**Description of the task**
Select every line containing the word "lambda" from the material, and copy those lines.

**Extracted records**
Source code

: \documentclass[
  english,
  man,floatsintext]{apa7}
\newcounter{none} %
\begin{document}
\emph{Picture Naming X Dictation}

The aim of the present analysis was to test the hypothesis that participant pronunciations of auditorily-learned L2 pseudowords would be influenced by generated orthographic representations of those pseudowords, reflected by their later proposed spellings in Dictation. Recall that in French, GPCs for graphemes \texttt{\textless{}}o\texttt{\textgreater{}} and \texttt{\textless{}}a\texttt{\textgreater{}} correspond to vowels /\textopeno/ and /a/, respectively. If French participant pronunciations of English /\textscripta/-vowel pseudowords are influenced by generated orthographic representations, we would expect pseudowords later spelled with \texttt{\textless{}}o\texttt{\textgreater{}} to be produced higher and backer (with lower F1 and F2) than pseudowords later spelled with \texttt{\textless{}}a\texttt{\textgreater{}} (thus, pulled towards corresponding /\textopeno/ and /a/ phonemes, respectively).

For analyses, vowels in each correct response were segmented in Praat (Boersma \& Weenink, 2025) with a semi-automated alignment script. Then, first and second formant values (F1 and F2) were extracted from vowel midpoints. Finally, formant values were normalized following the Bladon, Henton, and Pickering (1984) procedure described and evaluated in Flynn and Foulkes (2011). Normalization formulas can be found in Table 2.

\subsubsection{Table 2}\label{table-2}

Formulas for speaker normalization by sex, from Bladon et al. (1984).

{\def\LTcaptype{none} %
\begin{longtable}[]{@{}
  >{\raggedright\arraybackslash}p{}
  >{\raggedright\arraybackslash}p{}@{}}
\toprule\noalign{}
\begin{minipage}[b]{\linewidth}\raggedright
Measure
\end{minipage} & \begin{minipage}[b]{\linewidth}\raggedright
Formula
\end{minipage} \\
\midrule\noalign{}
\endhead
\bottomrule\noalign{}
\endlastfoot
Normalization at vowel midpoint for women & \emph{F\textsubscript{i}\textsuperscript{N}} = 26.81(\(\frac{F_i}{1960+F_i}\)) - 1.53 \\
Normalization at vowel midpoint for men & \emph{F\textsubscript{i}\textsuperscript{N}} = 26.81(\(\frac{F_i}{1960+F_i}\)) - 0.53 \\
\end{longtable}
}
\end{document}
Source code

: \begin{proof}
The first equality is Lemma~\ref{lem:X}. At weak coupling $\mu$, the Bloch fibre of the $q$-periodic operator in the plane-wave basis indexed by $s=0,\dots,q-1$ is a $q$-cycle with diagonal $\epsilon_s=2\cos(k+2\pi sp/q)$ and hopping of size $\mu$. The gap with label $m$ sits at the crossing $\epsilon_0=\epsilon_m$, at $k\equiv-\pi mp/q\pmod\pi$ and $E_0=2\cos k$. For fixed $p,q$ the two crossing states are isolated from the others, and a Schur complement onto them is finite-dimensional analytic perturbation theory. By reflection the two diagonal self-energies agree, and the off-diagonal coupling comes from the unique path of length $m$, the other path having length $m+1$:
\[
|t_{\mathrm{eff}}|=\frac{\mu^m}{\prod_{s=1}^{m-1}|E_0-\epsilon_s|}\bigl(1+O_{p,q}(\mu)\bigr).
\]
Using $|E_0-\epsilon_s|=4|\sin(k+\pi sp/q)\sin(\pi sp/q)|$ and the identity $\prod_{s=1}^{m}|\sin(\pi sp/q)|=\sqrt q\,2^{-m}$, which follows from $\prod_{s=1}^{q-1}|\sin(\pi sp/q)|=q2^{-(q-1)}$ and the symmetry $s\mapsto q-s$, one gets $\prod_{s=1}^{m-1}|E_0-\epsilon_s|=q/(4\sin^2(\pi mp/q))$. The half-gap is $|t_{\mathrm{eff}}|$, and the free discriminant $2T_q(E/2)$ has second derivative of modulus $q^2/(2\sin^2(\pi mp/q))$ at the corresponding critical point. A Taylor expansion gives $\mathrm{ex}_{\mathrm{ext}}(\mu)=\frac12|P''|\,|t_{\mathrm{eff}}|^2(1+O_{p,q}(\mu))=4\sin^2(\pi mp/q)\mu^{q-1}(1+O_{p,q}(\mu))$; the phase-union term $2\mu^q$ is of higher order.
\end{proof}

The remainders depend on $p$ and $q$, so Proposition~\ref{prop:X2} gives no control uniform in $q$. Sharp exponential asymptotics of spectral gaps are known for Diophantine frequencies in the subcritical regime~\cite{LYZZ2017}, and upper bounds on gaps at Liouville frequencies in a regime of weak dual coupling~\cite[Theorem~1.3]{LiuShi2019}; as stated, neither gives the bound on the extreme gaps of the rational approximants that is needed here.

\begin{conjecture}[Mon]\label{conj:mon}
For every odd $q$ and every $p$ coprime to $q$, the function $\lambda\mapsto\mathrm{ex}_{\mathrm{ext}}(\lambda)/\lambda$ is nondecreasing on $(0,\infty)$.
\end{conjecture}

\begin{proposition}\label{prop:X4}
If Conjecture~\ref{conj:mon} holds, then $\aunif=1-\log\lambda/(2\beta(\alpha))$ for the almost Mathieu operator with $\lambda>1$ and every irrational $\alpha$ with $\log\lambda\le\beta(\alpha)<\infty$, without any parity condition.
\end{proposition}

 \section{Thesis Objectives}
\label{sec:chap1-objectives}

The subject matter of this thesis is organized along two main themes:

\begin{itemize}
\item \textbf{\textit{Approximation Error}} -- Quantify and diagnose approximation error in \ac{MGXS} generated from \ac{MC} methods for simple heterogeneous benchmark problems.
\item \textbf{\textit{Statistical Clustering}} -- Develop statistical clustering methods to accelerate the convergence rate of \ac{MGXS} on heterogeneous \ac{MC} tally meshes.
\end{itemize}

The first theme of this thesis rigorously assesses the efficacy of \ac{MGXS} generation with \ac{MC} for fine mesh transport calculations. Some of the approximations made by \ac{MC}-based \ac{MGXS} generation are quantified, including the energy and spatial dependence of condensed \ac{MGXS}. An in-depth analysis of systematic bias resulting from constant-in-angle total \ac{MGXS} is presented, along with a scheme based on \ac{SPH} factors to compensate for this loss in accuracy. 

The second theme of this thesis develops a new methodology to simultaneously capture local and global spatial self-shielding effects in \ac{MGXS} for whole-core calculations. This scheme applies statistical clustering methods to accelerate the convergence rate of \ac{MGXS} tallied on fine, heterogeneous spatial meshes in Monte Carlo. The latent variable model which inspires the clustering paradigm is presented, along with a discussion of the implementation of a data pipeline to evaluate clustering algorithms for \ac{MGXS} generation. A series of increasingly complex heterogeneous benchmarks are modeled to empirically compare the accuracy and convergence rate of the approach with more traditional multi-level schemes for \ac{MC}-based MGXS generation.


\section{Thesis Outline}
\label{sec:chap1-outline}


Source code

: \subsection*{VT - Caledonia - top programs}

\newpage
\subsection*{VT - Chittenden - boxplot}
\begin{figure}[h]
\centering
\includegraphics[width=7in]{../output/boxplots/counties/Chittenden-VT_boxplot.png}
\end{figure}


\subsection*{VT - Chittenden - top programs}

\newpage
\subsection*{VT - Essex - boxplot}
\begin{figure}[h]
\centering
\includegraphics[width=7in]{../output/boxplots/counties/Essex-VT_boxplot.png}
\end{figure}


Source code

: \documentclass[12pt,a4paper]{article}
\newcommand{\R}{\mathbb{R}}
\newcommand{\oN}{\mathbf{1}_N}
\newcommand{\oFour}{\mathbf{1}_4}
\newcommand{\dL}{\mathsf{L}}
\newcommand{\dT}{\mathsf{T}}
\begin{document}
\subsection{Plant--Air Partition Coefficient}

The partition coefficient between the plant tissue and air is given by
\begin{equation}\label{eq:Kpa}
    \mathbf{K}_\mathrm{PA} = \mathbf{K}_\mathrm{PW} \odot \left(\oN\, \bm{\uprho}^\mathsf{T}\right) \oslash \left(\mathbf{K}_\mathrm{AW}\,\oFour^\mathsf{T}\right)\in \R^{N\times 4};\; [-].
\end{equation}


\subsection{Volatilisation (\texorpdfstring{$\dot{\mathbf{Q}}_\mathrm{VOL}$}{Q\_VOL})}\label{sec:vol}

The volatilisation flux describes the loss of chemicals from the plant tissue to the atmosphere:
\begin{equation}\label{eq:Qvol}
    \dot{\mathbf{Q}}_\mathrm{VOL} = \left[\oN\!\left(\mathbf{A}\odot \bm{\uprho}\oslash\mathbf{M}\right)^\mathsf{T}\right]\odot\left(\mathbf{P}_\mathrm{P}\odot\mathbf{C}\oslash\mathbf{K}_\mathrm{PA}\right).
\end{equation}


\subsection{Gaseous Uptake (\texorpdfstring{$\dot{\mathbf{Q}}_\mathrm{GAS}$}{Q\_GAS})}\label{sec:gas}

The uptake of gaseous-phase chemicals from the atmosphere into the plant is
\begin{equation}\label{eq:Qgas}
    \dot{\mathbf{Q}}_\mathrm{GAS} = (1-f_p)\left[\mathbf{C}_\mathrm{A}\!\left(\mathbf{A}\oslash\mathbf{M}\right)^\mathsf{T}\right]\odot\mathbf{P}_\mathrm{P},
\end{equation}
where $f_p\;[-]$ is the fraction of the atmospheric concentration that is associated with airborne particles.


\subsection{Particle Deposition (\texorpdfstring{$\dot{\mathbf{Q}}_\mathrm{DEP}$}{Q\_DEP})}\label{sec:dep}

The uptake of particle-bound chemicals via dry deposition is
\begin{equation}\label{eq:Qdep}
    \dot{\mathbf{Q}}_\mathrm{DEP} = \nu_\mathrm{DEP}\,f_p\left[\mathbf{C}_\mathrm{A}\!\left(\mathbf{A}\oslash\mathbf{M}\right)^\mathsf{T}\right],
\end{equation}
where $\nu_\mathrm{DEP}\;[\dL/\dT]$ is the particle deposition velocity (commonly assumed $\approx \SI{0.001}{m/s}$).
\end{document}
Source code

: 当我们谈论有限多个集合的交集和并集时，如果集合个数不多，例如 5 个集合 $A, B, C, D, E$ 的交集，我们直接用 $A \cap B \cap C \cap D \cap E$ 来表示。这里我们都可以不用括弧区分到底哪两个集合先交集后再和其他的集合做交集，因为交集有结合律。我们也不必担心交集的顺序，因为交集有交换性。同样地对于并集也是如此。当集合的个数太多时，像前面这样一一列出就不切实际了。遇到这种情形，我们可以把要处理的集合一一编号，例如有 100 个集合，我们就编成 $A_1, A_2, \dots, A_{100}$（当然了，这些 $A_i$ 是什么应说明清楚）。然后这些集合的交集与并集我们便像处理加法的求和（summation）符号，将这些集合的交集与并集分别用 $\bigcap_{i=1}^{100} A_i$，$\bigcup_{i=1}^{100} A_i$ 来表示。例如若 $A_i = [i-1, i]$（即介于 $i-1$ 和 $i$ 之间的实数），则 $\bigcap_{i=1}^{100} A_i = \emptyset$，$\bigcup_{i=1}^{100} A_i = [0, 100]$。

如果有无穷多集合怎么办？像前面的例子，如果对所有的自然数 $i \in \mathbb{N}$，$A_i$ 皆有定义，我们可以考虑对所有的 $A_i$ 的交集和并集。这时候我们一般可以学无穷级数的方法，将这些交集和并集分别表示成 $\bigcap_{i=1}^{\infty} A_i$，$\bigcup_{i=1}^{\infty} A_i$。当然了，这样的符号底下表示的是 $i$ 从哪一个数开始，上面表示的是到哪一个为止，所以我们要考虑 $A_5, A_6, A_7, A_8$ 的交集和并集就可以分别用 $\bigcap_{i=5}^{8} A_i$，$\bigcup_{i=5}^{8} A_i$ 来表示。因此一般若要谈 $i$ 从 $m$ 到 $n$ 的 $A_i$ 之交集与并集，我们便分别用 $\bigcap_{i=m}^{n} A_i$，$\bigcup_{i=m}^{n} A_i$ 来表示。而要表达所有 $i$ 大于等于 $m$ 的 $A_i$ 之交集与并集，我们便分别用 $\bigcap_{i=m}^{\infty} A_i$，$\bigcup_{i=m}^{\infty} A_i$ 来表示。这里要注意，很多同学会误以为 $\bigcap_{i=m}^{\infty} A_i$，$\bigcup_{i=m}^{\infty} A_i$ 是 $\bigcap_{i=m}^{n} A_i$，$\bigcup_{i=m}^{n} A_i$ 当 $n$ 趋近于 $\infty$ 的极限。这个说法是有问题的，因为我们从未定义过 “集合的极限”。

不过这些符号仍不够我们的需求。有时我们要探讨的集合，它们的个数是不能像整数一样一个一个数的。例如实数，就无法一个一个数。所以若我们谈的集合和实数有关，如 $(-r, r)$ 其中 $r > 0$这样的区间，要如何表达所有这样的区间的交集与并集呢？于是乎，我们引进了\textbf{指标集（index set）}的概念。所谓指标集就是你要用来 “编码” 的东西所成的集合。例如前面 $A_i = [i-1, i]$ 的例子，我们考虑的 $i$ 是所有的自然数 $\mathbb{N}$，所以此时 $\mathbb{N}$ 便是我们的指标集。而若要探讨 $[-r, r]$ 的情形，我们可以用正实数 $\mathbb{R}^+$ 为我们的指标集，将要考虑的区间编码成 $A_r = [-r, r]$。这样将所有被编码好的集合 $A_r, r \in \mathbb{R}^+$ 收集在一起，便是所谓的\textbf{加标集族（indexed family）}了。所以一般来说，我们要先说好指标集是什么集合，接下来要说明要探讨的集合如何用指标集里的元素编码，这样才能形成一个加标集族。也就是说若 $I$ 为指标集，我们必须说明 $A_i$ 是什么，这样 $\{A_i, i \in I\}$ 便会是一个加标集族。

**Exercise answer**
For every odd $q$ and every $p$ coprime to $q$, the function $\lambda\mapsto\mathrm{ex}_{\mathrm{ext}}(\lambda)/\lambda$ is nondecreasing on $(0,\infty)$.
If Conjecture~\ref{conj:mon} holds, then $\aunif=1-\log\lambda/(2\beta(\alpha))$ for the almost Mathieu operator with $\lambda>1$ and every irrational $\alpha$ with $\log\lambda\le\beta(\alpha)<\infty$, without any parity condition.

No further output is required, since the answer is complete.